Hacker News new | past | comments | ask | show | jobs | submit login
A brief history of the UUID (2017) (segment.com)
113 points by tosh on Feb 3, 2019 | hide | past | favorite | 21 comments



Comments from the first post in 2017: https://news.ycombinator.com/item?id=14508413


Reading through this, I kept thinking that ULIDs[1] give the same benefits described, with wider adoption/support.

Luckily it looks like the author has already written up his thoughts on the differences[2].

[1] https://github.com/ulid/spec [2] https://github.com/segmentio/ksuid/issues/8


UILD is pretty much lying though:

> UUID v1/v2 is impractical in many environments, as it requires access to a unique, stable MAC address

RFC 4122 Section 4.1.6 "Node"

> For systems with no IEEE address, a randomly or pseudo-randomly generated value may be used; see Section 4.5. The multicast bit must be set in such addresses, in order that they will never conflict with addresses obtained from network cards.

There is no requirement of "a unique, stable MAC address" in UUIDv1, and most UUID API should allow overriding the node (and probably clock_seq) fields.

> Canonically encoded as a 26 character string, as opposed to the 36 character UUID

> Uses Crockford's base32 for better efficiency and readability (5 bits per character)

> Case insensitive

> No special characters (URL safe)

You could just encode your UUID in base32…

> correctly detects and handles the same millisecond

I mean, that's worse than UUIDv1 by 3 orders of magnitude.

The lexical ordering is not a lie at least, so there's that.


Here's the Google cache until the server regains it's bearings:

https://webcache.googleusercontent.com/search?q=cache:xWcDCg...


We changed from UUID-4 to ZID (https://github.com/zidplan/zid) because it's faster and easier for many of our typical projects, including ones with distributed computing and concurrent computing.

ZID is a secure random number represented as lowercase hex.
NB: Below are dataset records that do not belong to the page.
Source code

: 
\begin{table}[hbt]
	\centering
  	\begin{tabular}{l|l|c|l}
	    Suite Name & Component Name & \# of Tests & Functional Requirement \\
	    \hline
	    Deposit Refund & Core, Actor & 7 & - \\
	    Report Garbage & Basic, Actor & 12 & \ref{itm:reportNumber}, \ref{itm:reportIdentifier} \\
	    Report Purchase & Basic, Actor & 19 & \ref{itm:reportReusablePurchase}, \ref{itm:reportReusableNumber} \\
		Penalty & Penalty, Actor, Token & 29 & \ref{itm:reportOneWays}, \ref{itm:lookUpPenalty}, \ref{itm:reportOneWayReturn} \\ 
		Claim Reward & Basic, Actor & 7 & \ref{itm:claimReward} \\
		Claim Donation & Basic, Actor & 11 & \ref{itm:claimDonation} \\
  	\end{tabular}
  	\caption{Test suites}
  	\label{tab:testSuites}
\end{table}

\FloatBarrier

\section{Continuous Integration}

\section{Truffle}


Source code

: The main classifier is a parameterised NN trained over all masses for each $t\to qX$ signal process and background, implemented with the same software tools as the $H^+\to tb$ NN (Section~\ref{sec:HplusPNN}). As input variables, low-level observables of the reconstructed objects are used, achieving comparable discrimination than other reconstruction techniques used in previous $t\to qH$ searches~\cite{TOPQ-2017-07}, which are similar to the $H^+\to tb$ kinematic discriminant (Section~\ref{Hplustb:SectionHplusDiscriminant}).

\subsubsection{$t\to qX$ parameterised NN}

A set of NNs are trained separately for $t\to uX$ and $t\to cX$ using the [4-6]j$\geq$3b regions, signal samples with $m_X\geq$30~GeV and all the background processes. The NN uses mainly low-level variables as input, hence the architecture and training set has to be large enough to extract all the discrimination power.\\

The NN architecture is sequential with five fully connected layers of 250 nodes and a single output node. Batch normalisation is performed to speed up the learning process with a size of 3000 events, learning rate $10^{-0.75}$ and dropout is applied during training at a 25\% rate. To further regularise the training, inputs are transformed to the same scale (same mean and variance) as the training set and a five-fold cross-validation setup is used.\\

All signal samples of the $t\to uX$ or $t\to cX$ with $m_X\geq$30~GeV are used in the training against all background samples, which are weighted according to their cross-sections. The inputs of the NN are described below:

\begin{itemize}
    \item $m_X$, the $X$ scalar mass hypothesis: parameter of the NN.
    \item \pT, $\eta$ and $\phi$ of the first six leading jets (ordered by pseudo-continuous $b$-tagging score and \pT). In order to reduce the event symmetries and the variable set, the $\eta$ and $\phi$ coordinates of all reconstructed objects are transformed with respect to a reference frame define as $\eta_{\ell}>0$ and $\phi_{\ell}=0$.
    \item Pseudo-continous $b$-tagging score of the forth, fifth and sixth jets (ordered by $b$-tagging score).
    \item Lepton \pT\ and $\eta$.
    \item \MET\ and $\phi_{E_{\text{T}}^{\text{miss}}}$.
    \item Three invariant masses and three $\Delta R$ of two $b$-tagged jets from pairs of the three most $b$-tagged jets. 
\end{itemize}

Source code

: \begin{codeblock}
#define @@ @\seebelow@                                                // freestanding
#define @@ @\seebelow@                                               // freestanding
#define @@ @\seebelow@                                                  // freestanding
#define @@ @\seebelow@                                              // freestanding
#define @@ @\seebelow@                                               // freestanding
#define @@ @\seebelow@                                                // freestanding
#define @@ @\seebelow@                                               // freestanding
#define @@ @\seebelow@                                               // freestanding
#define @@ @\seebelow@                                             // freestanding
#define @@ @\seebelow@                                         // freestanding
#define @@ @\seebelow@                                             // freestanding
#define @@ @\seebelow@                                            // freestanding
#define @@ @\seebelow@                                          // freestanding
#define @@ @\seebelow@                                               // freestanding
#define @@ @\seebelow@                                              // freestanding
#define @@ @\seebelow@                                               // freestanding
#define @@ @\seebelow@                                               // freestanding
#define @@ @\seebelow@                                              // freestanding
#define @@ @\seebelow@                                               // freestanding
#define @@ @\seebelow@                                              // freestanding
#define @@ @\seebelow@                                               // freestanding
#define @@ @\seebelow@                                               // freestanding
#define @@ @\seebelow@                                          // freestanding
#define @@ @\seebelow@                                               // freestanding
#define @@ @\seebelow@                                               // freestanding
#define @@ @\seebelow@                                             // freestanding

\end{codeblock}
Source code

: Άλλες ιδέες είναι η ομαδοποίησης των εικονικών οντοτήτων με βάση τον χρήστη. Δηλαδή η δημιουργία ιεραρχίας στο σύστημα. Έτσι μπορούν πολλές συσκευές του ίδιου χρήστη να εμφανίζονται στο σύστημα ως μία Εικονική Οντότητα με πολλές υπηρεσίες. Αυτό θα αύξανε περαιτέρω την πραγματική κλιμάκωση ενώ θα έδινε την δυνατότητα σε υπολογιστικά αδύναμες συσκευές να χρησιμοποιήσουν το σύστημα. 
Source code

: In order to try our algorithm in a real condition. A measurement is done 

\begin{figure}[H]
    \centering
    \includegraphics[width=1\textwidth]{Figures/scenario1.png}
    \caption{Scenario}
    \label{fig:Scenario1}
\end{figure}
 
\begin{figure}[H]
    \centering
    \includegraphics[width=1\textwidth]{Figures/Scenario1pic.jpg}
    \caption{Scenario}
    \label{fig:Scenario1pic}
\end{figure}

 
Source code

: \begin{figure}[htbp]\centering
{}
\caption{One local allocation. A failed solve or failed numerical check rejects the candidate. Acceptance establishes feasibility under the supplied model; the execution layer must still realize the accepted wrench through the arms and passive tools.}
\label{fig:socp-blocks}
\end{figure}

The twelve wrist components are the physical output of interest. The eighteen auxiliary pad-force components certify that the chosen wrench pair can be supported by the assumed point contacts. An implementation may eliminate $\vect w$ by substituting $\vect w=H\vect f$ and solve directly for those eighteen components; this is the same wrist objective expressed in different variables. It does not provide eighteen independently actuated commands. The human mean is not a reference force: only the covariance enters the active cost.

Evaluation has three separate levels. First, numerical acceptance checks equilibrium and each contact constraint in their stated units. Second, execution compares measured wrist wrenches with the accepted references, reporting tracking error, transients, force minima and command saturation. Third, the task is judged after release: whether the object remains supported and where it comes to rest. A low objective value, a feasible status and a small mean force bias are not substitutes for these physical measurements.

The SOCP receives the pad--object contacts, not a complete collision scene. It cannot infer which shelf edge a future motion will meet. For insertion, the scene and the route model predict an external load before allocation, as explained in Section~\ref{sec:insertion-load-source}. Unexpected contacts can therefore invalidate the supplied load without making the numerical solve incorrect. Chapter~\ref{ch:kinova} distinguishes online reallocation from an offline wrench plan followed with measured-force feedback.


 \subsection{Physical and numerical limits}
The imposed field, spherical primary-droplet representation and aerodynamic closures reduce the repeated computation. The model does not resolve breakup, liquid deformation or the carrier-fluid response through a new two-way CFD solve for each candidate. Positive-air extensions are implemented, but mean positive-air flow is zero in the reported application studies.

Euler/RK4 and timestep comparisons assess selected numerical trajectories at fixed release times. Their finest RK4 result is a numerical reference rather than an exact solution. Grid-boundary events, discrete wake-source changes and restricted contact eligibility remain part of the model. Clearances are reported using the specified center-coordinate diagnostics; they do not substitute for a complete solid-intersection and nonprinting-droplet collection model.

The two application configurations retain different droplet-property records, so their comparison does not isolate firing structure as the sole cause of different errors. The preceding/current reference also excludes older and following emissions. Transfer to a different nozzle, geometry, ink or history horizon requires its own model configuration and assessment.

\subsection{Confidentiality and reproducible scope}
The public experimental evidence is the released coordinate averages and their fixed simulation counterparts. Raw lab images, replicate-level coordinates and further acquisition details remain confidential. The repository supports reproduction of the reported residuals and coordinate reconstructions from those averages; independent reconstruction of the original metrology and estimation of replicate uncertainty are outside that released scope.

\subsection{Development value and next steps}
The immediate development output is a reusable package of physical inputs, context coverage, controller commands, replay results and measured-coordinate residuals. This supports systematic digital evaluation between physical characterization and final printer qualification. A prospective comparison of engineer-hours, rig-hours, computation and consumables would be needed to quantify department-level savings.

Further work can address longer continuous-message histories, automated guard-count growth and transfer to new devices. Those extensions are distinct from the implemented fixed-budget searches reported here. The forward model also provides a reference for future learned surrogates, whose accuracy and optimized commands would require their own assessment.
No embedded timestamp, no MAC address, no reserved character, etc. ZID-64 uses 64 bits, ZID-128 uses 128 bits, same as a UUID, etc.

KSUID describes a hybrid ID approach i.e. the ID is a hybrid of a timestamp as a string and random bits as a string. Our projects use a similar approach, creating a timestamp and ZID (which is more flexible than a KSUID) or if we want embedded time sortability then we use a ULID.


> ZID is a secure random number represented as lowercase hex. […] ZID-128 uses 128 bits, same as a UUID, etc.

So… A UUIDv4?


ZID comparison with UUIDv4:

1. ZID specifies secure random number generation. UUIDv4 does not. Thus ZID is useful in higher-security areas such as creating a unique ID that functions as a password, or bearer token, or proof of knowledge, etc.

2. ZID specifies that it can be as many bits as you want in multiples of 8, and a notation suffix that says the bit count e.g. "ZID-128" means ZID with 128 bits. UUID can only be 128 bits. Thus ZID is more flexible e.g. ZID-64 is a good fit for 64-bit systems, ZID-256 is good for fulfilling requirements for 256 bits of randomness, etc. This notation suffix is akin to the SHA algorithm, which has SHA-128, SHA-256, SHA-512, etc.

3. ZID specifies lowercase for hexadecimal string representation. UUID does not specify lowercase or uppercase. Thus ZID is more-specific; ZID parsing is one step easier/faster/clearer; ZID string comparison uses exact character matching rather than case-insensitive matching. Thus ZID skips entire areas of UUID bugs that we see in practice, such as one UUID system that emits lowercase, one UUID system that emits uppercase, and an integration system that needs to do string comparisons.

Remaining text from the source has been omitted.